Il s’agit aussi de mettre en relief le rôle des économistes en chef, des analystes, des structures indépendantes, des médias dans la diffusion d’une information de qualité.
2/ Un manque de culture financière
Les initiatives d’éducation financière, bien que présentes, sont généralement ponctuelles et mal adaptées aux enjeux. Ce déficit culturel, constaté aussi bien au niveau des professionnels que des investisseurs, empêche une gestion prudente et transparente. Il est essentiel de former continuellement les équipes de gestion pour développer leur capacité à détecter les signaux d’alerte (protéger les whistleblowers) et à anticiper les risques, tout en valorisant leurs compétences par une rémunération à la hauteur des responsabilités.
3/ Confiance excessive dans les labels officiels
L’agrément délivré par les autorités est souvent interprété comme une garantie infaillible de qualité.

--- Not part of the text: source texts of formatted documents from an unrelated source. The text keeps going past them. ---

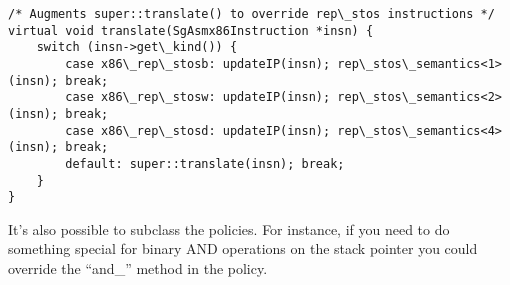 \begin{verbatim}
/* Augments super::translate() to override rep\_stos instructions */
virtual void translate(SgAsmx86Instruction *insn) {
    switch (insn->get\_kind()) {
        case x86\_rep\_stosb: updateIP(insn); rep\_stos\_semantics<1>(insn); break;
        case x86\_rep\_stosw: updateIP(insn); rep\_stos\_semantics<2>(insn); break;
        case x86\_rep\_stosd: updateIP(insn); rep\_stos\_semantics<4>(insn); break;
        default: super::translate(insn); break;
    }
}
\end{verbatim}

It's also possible to subclass the policies. For instance, if you need
to do something special for binary AND operations on the stack
pointer you could override the ``and\_'' method in the policy.
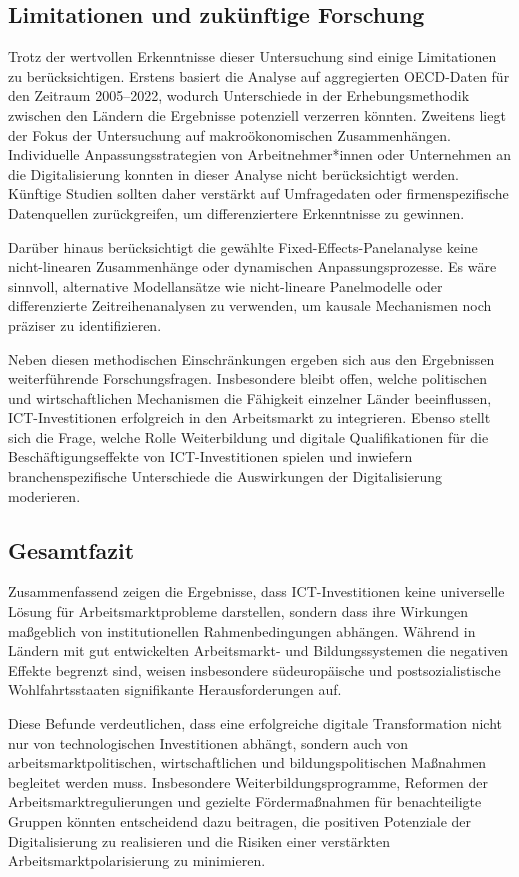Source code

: \subsection{Limitationen und zukünftige Forschung}

Trotz der wertvollen Erkenntnisse dieser Untersuchung sind einige Limitationen zu 
berücksichtigen. Erstens basiert die Analyse auf aggregierten \ac{OECD}-Daten für den 
Zeitraum 2005–2022, wodurch Unterschiede in der Erhebungsmethodik zwischen den 
Ländern die Ergebnisse potenziell verzerren könnten. Zweitens liegt der Fokus der 
Untersuchung auf makroökonomischen Zusammenhängen. Individuelle Anpassungsstrategien 
von Arbeitnehmer*innen oder Unternehmen an die Digitalisierung konnten in dieser 
Analyse nicht berücksichtigt werden. Künftige Studien sollten daher verstärkt auf 
Umfragedaten oder firmenspezifische Datenquellen zurückgreifen, um differenziertere 
Erkenntnisse zu gewinnen.

Darüber hinaus berücksichtigt die gewählte Fixed-Effects-Panelanalyse keine nicht-linearen 
Zusammenhänge oder dynamischen Anpassungsprozesse. Es wäre sinnvoll, alternative 
Modellansätze wie nicht-lineare Panelmodelle oder differenzierte Zeitreihenanalysen 
zu verwenden, um kausale Mechanismen noch präziser zu identifizieren.

Neben diesen methodischen Einschränkungen ergeben sich aus den Ergebnissen weiterführende 
Forschungsfragen. Insbesondere bleibt offen, welche politischen und wirtschaftlichen 
Mechanismen die Fähigkeit einzelner Länder beeinflussen, ICT-Investitionen erfolgreich in 
den Arbeitsmarkt zu integrieren. Ebenso stellt sich die Frage, welche Rolle Weiterbildung 
und digitale Qualifikationen für die Beschäftigungseffekte von ICT-Investitionen spielen 
und inwiefern branchenspezifische Unterschiede die Auswirkungen der Digitalisierung moderieren.

\subsection{Gesamtfazit}

Zusammenfassend zeigen die Ergebnisse, dass \ac{ICT}-Investitionen keine universelle 
Lösung für Arbeitsmarktprobleme darstellen, sondern dass ihre Wirkungen maßgeblich von 
institutionellen Rahmenbedingungen abhängen. Während in Ländern mit gut entwickelten 
Arbeitsmarkt- und Bildungssystemen die negativen Effekte begrenzt sind, weisen insbesondere 
südeuropäische und postsozialistische Wohlfahrtsstaaten signifikante Herausforderungen auf.

Diese Befunde verdeutlichen, dass eine erfolgreiche digitale Transformation nicht nur von 
technologischen Investitionen abhängt, sondern auch von arbeitsmarktpolitischen, 
wirtschaftlichen und bildungspolitischen Maßnahmen begleitet werden muss. Insbesondere 
Weiterbildungsprogramme, Reformen der Arbeitsmarktregulierungen und gezielte Fördermaßnahmen 
für benachteiligte Gruppen könnten entscheidend dazu beitragen, die positiven Potenziale 
der Digitalisierung zu realisieren und die Risiken einer verstärkten Arbeitsmarktpolarisierung 
zu minimieren.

Toutefois, l’absence de suivi permanent et de mécanismes de contrôle internes rigoureux montre qu’un simple agrément ne peut assurer la bonne gouvernance d’un intermédiaire sans un soutien technologique et humain adéquat.

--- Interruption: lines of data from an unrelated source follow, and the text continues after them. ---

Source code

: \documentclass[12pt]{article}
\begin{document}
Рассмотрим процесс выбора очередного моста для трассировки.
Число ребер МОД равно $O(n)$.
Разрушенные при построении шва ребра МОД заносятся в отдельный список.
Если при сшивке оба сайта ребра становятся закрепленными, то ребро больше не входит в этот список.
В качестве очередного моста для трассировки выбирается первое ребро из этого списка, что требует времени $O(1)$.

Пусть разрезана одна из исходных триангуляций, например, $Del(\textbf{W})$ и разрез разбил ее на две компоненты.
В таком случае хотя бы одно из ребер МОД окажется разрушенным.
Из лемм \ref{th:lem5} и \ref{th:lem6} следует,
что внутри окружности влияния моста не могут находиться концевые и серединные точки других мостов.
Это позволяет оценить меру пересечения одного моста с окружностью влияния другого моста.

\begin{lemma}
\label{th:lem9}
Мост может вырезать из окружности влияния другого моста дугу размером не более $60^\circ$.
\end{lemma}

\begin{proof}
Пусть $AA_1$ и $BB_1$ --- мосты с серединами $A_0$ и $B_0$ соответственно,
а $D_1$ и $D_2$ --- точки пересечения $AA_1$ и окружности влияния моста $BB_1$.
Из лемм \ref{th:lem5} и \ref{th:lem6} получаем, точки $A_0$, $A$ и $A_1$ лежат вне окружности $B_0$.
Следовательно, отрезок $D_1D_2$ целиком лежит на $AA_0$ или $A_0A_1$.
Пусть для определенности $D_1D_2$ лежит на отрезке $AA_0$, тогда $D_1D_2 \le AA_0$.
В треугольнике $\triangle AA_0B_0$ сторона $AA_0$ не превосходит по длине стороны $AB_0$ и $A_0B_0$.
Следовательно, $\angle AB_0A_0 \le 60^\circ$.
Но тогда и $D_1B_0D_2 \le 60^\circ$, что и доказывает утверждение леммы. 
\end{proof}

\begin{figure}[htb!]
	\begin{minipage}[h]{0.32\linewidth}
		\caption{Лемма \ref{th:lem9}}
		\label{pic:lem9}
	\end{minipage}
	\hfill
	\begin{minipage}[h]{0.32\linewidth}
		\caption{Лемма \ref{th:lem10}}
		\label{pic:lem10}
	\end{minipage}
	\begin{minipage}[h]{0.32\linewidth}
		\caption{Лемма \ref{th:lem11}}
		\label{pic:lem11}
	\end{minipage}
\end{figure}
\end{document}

4/ Fragmentation dans un marché saturé
La multiplication des intermédiaires sur un marché étroit fragmente les volumes d’affaires. Cette dispersion limite les économies d’échelle et comprime les marges, rendant le modèle économique actuel difficilement pérenne, surtout pour les structures qui ne sont pas filiales de banques. Il faut réfléchir sérieusement à enrichir le marché primaire actions (révision de la réglementation, incitations, nouvelles introductions notamment…), revitaliser le marché obligataire (notation, mécanisme de garantie pour les PME, etc.) tout en incitant à la consolidation des acteurs en vue de restaurer la cohérence et la compétitivité du marché.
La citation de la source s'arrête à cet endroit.